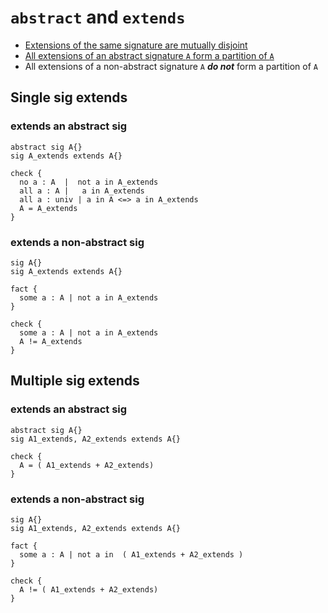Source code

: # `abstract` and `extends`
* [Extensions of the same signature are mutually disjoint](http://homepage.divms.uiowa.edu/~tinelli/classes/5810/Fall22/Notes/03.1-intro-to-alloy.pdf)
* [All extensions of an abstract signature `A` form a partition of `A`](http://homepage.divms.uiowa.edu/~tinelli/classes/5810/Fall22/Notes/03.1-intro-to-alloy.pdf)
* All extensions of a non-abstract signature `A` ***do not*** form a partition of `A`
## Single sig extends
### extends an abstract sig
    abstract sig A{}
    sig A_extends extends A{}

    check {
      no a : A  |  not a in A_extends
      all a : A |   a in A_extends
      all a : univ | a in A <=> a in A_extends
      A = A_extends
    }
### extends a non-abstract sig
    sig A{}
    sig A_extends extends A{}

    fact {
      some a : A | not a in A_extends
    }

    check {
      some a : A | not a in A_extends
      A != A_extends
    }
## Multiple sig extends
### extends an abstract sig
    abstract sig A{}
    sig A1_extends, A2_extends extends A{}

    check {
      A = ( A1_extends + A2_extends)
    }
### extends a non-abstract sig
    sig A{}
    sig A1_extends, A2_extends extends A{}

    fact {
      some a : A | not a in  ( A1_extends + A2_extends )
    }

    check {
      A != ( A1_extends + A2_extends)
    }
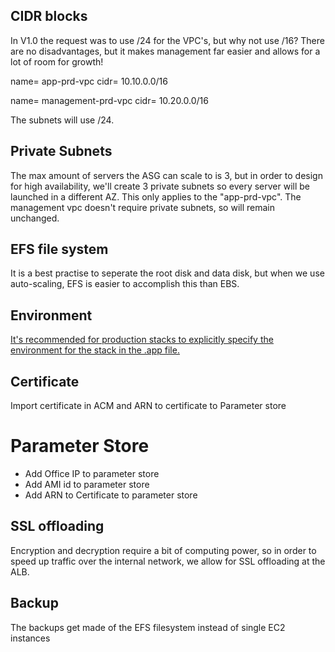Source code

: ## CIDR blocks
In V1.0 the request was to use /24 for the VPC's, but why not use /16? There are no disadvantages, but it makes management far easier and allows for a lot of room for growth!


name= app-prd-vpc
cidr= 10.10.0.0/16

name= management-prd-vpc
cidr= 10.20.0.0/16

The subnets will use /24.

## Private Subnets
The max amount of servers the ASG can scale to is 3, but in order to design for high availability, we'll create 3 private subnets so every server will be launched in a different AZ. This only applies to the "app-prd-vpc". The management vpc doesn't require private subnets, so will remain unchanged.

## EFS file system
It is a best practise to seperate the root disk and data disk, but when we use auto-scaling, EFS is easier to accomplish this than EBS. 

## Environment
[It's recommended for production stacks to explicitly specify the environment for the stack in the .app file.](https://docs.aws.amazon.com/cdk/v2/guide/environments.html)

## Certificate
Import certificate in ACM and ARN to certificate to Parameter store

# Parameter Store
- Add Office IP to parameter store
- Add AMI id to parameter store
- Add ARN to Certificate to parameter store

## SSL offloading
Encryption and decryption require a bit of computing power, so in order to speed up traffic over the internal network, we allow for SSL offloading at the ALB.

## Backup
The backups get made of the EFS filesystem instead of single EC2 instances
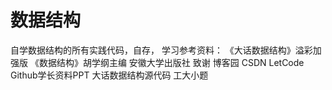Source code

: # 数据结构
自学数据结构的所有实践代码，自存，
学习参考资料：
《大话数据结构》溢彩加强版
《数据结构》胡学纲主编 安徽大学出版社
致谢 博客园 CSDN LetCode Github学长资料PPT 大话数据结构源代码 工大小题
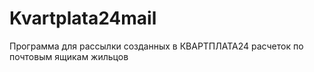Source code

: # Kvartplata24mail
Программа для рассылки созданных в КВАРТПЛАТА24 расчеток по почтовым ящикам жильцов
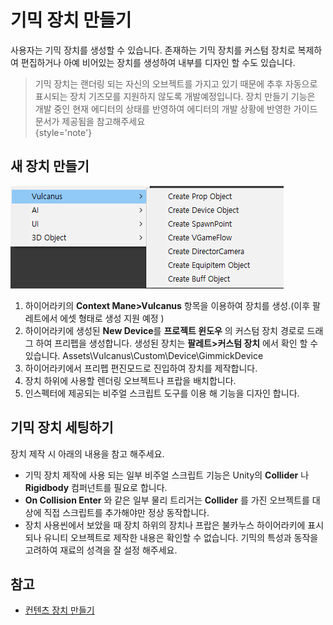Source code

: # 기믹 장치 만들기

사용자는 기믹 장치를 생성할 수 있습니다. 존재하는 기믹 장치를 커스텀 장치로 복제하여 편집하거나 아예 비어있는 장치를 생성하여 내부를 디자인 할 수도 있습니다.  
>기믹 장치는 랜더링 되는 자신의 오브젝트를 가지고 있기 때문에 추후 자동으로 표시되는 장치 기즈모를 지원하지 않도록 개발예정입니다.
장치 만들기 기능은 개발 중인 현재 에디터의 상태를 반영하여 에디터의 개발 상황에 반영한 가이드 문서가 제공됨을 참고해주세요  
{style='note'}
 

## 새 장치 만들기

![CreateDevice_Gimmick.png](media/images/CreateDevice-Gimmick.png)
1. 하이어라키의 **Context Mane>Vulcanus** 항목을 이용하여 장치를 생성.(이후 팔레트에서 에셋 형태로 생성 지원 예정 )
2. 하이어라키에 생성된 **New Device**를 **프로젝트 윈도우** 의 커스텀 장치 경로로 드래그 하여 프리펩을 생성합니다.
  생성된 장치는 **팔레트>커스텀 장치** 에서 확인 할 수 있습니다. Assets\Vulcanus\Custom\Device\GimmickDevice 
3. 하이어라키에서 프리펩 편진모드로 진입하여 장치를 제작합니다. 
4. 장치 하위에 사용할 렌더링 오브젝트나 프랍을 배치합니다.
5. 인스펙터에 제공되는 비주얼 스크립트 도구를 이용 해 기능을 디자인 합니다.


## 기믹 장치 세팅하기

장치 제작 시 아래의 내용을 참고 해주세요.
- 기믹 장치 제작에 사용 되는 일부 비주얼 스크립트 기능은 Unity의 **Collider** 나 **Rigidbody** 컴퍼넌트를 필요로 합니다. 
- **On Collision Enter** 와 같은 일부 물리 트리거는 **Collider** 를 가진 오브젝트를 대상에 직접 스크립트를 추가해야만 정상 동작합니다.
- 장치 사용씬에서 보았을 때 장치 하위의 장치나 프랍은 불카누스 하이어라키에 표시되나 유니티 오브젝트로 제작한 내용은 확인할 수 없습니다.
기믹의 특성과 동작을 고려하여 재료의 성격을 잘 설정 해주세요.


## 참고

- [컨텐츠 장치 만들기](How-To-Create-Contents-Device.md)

────

* Task goal
Scan the material for "Collider" and copy the lines that hold it.

* Exercise result
- 기믹 장치 제작에 사용 되는 일부 비주얼 스크립트 기능은 Unity의 **Collider** 나 **Rigidbody** 컴퍼넌트를 필요로 합니다. 
- **On Collision Enter** 와 같은 일부 물리 트리거는 **Collider** 를 가진 오브젝트를 대상에 직접 스크립트를 추가해야만 정상 동작합니다.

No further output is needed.